Criminal justice bill supported by Gov. Hutchinson passes House
A bill that would move some parole and probation violators into lower-level facilities rather than prison and create mental health crisis stabilization units passed the House of Representatives Tuesday (Mar. 7) and headed back to the Senate, where it has already passed.
Senate Bill 136 by Sen. Jeremy Hutchinson, R-Little Rock, the Criminal Justice Efficiency and Safety Act, was one of Gov. Asa Hutchinson’s legislative priorities prior to the session. The bill passed 86-1 with four present. The bill returns to the Senate to address some non-controversial technical language that requires a Senate vote.
Under the bill, for minor parole or probation violations, offenders would be subject to a 45-day program in a Department of Community Correction facility, while those guilty of misdemeanors would spend 90 days in one of those programs. Those offenders can now be sent to prison.
Rep. Clarke Tucker, D-Little Rock, a co-sponsor, said the state’s prison system is “busting at the seams” in a state that has the country’s highest incarceration growth rate over the last five years.

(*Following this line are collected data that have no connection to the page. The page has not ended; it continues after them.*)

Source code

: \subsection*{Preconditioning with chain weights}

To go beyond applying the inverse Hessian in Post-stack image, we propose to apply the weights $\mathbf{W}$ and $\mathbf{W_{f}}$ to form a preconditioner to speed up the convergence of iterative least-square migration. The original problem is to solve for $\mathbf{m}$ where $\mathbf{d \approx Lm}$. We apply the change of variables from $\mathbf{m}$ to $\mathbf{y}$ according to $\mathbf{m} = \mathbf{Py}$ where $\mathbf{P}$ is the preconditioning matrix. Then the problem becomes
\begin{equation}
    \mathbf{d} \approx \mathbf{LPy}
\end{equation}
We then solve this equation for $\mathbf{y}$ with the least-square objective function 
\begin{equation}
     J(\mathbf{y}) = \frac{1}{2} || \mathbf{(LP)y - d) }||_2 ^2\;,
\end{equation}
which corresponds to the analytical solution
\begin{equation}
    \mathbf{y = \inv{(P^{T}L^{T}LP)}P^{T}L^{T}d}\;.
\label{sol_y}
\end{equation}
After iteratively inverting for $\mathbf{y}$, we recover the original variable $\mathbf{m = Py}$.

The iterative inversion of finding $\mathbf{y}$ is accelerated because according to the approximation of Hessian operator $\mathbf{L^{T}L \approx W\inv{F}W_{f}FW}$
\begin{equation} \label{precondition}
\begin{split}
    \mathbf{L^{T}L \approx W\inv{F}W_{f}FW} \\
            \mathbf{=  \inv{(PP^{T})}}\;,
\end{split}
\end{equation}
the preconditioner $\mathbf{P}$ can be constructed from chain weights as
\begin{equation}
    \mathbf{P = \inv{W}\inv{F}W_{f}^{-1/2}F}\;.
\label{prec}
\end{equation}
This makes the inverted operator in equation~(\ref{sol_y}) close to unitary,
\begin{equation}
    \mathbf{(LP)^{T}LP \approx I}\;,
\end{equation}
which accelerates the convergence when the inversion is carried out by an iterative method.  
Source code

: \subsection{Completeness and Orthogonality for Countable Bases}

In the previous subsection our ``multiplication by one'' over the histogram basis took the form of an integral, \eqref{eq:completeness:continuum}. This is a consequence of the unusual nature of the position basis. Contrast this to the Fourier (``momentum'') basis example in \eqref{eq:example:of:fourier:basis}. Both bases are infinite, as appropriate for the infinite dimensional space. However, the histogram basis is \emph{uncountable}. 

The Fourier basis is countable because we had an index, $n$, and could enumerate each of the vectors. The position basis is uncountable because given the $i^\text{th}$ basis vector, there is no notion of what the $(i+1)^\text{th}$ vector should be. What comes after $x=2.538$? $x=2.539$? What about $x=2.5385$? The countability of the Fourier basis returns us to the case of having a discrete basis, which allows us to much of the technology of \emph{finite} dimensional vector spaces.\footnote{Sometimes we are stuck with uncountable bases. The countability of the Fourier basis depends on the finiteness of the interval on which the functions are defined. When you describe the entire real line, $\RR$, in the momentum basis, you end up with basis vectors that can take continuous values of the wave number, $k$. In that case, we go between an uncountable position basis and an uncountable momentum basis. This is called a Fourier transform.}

“We have to figure out what we’re going to do, how we’re going to allocate the most expensive resource in state government, and that is a bed in the Arkansas Department of Correction,” he said.
Tucker said more than 1,600 inmates are in the prison system after their paroles or probations were revoked as a result of a technical violation or a nonviolent or nonsexual misdemeanor offense, resulting in them spending an average of 12.5 months in the Department of Correction. The influx is leading the department to release offenders early to make room, including violent offenders.
Meanwhile, the bill would provide crisis intervention training to all Arkansas law enforcement officers to identify nonthreatening individuals in a mental health crisis.
Tucker said Mississippi officers were able to identify and de-escalate 52% of such situations after a similar program was adopted there. Instead of sending those people to county jails that are not equipped to treat them, they would be transferred to one of three newly created 16-bed crisis stabilization units for two or three days.
House members also passed Senate Bill 362 by Sen. Lance Eads, R-Springdale, which phases out the InvestArk tax credit program and uses the savings to phase out existing sales taxes on manufacturers’ repair parts and replacement parts. Rep. Andy Davis, R-Little Rock, said the InvestArk program benefits only companies that invest $5 million a year, while the tax cut on repair and replacement parts would be available to small manufacturers. It passed 85-2 with 3 voting present.
The House also passed Senate Bill 288, the Workforce Development Center Authority Act by Sen. Jim Hendren, R-Gravette, which would allow multiple school districts to work together, even pass shared millages, in order to develop shared workforce training centers. The bill passed 88-2 with one voting present.
Representatives also passed Senate Bill 303 by Sen. Eddie Cheatham, R-Cabot, which provides enhanced transportation funding for school districts based on the length of their bus routes. It passed 89-0 with one present.